PyTorch random_split() 返回错误大小的加载器
PyTorch random_split() is returning wrong sized loader
我的数据集有一个自定义数据集加载器。我想将数据集拆分为 70% 的训练数据、20% 的验证数据和 10% 的测试数据。我有 16,488 条数据。所以,我的火车数据应该是 11,542。但它变成了 770 个训练数据、220 个验证数据和 110 个测试数据。我已经试过了,但无法找出问题所在。
class Dataset(Dataset):
def __init__(self, directory, transform, preload=False, device: torch.device = torch.device('cpu'), **kwargs):
self.device = device
self.directory = directory
self.transform = transform
self.labels = []
self.images = []
self.preload = preload
for i, file in enumerate(os.listdir(self.directory)):
file_labels = parse('{}_{}_{age}_{gender}.jpg', file)
if file_labels is None:
continue
if self.preload:
image = Image.open(os.path.join(self.directory, file)).convert('RGB')
if self.transform is not None:
image = self.transform(image).to(self.device)
else:
image = os.path.join(self.directory, file)
self.images.append(image)
gender_to_class_id = {
'm': 0,
'f': 1
}
gender = gender_to_class_id[file_labels['gender']]

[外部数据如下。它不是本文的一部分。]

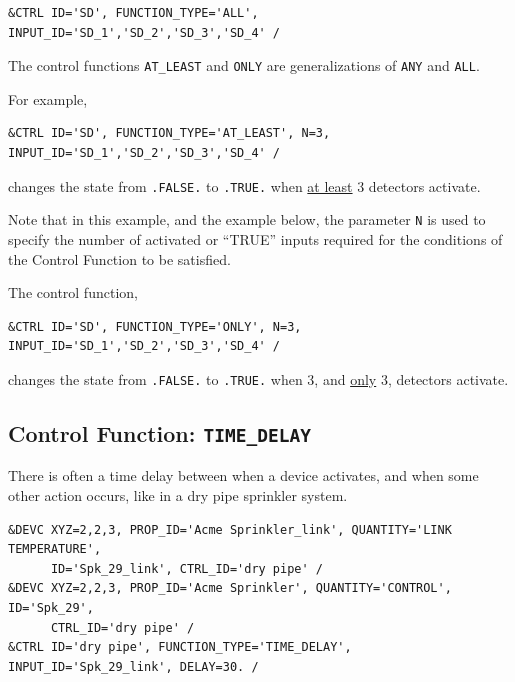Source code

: \documentclass[11pt]{book}
\newcommand{\ct}{\tt\small}
\begin{document}
\footnotesize
\begin{verbatim}
&CTRL ID='SD', FUNCTION_TYPE='ALL', INPUT_ID='SD_1','SD_2','SD_3','SD_4' /
\end{verbatim}
\normalsize

\noindent

The control functions {\ct AT\_LEAST} and {\ct ONLY} are generalizations of {\ct ANY} and {\ct ALL}.

For example,

\footnotesize
\begin{verbatim}
&CTRL ID='SD', FUNCTION_TYPE='AT_LEAST', N=3, INPUT_ID='SD_1','SD_2','SD_3','SD_4' /
\end{verbatim}

\normalsize
\noindent
changes the state from {\ct .FALSE.} to {\ct .TRUE.} when \underline{at least}
3 detectors activate.

Note that in this example, and the example below, the parameter {\ct N} is used to
specify the number of activated or ``TRUE'' inputs required for the conditions
of the Control Function to be satisfied.

The control function,

\footnotesize
\begin{verbatim}
&CTRL ID='SD', FUNCTION_TYPE='ONLY', N=3, INPUT_ID='SD_1','SD_2','SD_3','SD_4' /
\end{verbatim}

\normalsize
\noindent
changes the state from {\ct .FALSE.} to {\ct .TRUE.} when 3,
and \underline{only} 3, detectors activate.


\subsection{Control Function: \texorpdfstring{{\tt TIME\_DELAY}}{TIME\_DELAY}}

There is often a time delay 
between when a device activates, and when some other action occurs, like in a dry pipe sprinkler system.

\footnotesize
\begin{verbatim}
&DEVC XYZ=2,2,3, PROP_ID='Acme Sprinkler_link', QUANTITY='LINK TEMPERATURE',
      ID='Spk_29_link', CTRL_ID='dry pipe' /
&DEVC XYZ=2,2,3, PROP_ID='Acme Sprinkler', QUANTITY='CONTROL', ID='Spk_29',
      CTRL_ID='dry pipe' /
&CTRL ID='dry pipe', FUNCTION_TYPE='TIME_DELAY', INPUT_ID='Spk_29_link', DELAY=30. /
\end{verbatim}
\normalsize
\end{document}
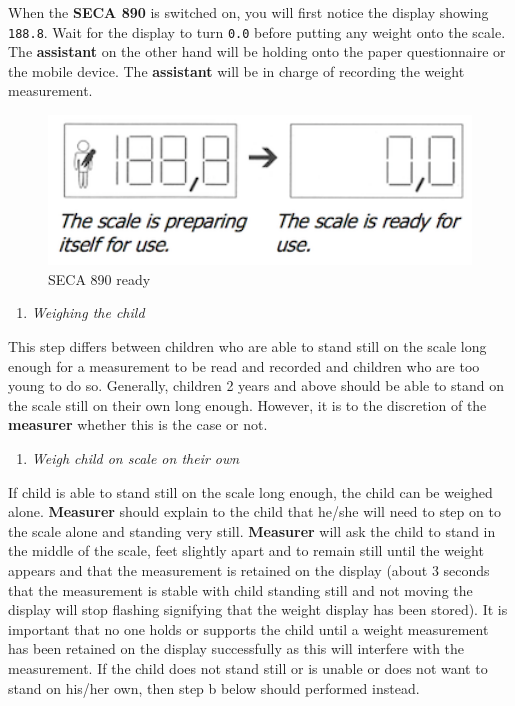 \documentclass[
  12pt,
]{book}
\providecommand{\tightlist}{%
  \setlength{\itemsep}{0pt}\setlength{\parskip}{0pt}}
\begin{document}
When the \textbf{SECA 890} is switched on, you will first notice the display showing \texttt{188.8}. Wait for the display to turn \texttt{0.0} before putting any weight onto the scale. The \textbf{assistant} on the other hand will be holding onto the paper questionnaire or the mobile device. The \textbf{assistant} will be in charge of recording the weight measurement.

\begin{figure}

{\centering \includegraphics[width=4.86in]{images/seca890zero} 

}

\caption{SECA 890 ready}\label{fig:weight8}
\end{figure}

\begin{enumerate}
\def\labelenumi{\arabic{enumi}.}
\setcounter{enumi}{2}
\tightlist
\item
  \emph{Weighing the child}
\end{enumerate}

This step differs between children who are able to stand still on the scale long enough for a measurement to be read and recorded and children who are too young to do so. Generally, children 2 years and above should be able to stand on the scale still on their own long enough. However, it is to the discretion of the \textbf{measurer} whether this is the case or not.

\begin{enumerate}
\def\labelenumi{\alph{enumi}.}
\tightlist
\item
  \emph{Weigh child on scale on their own}
\end{enumerate}

If child is able to stand still on the scale long enough, the child can be weighed alone. \textbf{Measurer} should explain to the child that he/she will need to step on to the scale alone and standing very still. \textbf{Measurer} will ask the child to stand in the middle of the scale, feet slightly apart and to remain still until the weight appears and that the measurement is retained on the display (about 3 seconds that the measurement is stable with child standing still and not moving the display will stop flashing signifying that the weight display has been stored). It is important that no one holds or supports the child until a weight measurement has been retained on the display successfully as this will interfere with the measurement. If the child does not stand still or is unable or does not want to stand on his/her own, then step b below should performed instead.
\end{document}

age = int(file_labels['age'])
self.labels.append({
'age': age,
'gender': gender
})
pass
def __len__(self):
return len(self.labels)
def __getitem__(self, idx):
if torch.is_tensor(idx):
idx = idx.tolist()
image = self.images[idx]
if not self.preload:
image = Image.open(image).convert('RGB')
if self.transform is not None:
image = self.transform(image).to(self.device)
labels = {
'age': self.labels[idx]['age'],
'gender': self.labels[idx]['gender'],
}
return image.to(self.device), labels
def get_loaders(self, transform, train_size=0.7, validate_size=0.2, test_size=0.1, batch_size=15, **kwargs):
if round(train_size + validate_size + test_size, 1) > 1.0:
sys.exit("Sum of the percentages should be less than 1. it's " + str(
train_size + validate_size + test_size) + " now!")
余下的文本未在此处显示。